Well, there was still one more aspect of my identity I had to think about before going back to studying for my midterm. That Peggy McIntosh quote was just too thought-provoking. (“[W]hites are taught to think of their lives as morally neutral, normative, and average, and also ideal, so that when we work to benefit others, this is seen as work that will allow ‘them’ to be more like ‘us.’”)
I dug through the archives of my old blog and found two entries, one I wrote in January 2006 and the other in February 2008. Reading them, I felt both embarrassed and accomplished, embarrassed because I was so fucking stupid back then, and accomplished because I had come such a long way since the last three years.
These were a few lines from my February 2008 entry that made me roll my eyes, “Chuck What?”:
“My goal is not to be ‘whiter’ or ‘less Asian;’ I’d just like to live my life without having to be associated with any kind of racial label that automatically defines my character and likes and dislikes.”
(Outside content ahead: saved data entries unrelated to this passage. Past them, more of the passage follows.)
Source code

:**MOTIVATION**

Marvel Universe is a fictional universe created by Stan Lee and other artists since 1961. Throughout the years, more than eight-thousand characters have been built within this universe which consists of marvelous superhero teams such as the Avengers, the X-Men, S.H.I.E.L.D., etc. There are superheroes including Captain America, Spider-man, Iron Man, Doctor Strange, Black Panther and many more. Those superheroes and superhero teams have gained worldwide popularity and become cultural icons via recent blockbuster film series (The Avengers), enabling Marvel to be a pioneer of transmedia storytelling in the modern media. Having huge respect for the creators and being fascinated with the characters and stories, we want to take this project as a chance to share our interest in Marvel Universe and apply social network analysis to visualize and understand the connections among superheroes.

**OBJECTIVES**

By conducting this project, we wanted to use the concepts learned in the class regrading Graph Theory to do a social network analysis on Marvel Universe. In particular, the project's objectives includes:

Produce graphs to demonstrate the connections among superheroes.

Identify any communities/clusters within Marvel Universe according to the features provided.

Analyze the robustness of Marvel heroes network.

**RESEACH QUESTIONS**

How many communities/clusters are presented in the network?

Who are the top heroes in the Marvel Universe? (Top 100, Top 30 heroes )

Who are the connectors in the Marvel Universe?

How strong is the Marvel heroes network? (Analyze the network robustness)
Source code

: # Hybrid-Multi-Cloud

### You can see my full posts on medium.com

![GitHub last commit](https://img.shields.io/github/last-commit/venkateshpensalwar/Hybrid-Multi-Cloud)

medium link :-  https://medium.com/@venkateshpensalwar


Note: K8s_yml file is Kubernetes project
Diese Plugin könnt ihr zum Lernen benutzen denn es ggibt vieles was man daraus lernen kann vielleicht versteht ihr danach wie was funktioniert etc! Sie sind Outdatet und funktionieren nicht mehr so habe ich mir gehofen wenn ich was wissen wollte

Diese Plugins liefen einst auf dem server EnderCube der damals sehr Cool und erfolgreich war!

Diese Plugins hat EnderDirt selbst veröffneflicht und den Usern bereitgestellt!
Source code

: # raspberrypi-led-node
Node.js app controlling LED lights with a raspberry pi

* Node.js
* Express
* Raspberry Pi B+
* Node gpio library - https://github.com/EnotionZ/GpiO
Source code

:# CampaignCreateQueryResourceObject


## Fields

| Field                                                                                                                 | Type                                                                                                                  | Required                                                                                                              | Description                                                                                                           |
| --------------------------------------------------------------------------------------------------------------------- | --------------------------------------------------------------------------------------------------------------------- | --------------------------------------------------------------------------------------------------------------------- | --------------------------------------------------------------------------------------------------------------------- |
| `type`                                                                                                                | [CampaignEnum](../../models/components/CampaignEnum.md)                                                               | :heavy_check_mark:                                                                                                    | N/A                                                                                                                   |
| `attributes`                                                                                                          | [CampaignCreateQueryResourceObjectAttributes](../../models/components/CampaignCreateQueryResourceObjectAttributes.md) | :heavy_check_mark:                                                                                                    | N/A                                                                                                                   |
“Today was Tet, or the Lunar New Year, which Vietnamese and Chinese people happen to celebrate for some reason...Of course, to celebrate tet, I wore my special tet outfit: jeans, white shirt, white hoodie, and white shoes. I also emptied out the trash in my car.” [According to Vietnamese lore, wearing white and doing housekeeping on the day of Tet brings bad luck for the rest of the year.]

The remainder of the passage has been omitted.